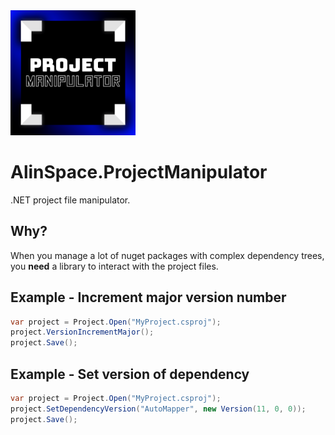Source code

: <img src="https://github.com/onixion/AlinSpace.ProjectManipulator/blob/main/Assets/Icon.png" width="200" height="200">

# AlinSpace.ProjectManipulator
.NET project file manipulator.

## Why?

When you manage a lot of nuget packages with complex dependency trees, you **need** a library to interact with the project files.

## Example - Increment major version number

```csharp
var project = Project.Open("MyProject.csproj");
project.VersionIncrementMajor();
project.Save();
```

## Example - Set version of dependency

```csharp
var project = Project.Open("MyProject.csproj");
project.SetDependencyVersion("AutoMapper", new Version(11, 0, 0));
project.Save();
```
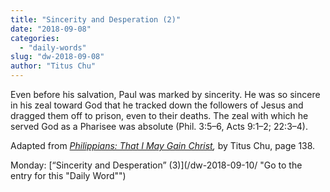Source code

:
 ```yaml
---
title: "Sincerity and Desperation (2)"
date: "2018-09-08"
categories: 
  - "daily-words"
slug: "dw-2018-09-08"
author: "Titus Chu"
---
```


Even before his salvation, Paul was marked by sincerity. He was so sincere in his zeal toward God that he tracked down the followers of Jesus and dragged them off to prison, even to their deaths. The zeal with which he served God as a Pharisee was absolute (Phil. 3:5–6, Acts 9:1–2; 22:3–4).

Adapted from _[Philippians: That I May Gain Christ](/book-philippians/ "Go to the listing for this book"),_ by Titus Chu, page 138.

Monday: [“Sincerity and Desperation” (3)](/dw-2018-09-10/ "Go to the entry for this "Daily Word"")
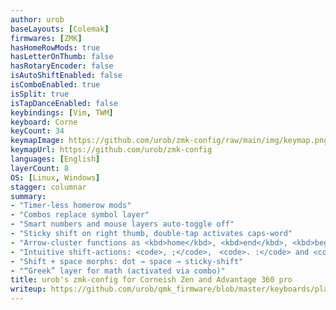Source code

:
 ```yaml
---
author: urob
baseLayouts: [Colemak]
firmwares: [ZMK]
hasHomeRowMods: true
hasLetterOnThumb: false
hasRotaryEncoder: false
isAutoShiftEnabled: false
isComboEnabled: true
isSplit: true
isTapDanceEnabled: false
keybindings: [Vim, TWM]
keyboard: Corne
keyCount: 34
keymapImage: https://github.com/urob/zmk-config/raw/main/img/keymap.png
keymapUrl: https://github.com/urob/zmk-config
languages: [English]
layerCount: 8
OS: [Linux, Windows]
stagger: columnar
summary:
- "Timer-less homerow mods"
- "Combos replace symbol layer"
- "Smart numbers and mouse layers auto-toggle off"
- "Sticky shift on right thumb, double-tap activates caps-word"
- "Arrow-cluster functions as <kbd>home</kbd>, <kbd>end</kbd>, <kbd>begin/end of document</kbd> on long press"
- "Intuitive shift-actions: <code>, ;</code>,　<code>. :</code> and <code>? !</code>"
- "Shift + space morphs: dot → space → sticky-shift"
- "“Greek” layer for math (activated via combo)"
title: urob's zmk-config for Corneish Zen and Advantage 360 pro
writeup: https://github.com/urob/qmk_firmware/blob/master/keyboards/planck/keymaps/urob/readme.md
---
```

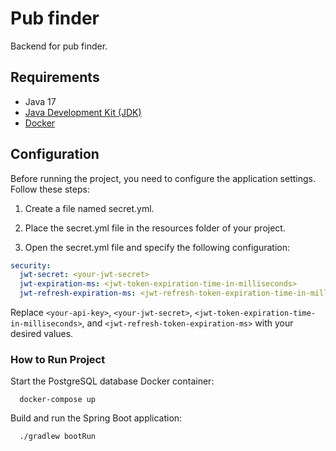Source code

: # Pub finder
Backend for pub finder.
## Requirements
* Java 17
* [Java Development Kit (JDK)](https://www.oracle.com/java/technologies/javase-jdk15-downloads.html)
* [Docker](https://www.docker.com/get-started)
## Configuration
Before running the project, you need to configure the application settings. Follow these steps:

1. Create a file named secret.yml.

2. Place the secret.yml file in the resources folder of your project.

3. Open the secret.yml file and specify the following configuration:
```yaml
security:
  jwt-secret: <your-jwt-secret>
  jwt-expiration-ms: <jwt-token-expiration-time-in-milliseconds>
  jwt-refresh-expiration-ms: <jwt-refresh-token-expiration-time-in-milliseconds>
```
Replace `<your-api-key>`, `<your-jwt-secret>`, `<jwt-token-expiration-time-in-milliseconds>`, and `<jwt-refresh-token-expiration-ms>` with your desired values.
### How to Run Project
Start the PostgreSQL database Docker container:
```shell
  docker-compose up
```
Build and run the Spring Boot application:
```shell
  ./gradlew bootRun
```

EXERCISE INSTRUCTIONS => Where does the word "false" show up in the material? Copy out each line that has it.

ANSWER TO THIS TASK =>
hasLetterOnThumb: false
hasRotaryEncoder: false
isAutoShiftEnabled: false
isTapDanceEnabled: false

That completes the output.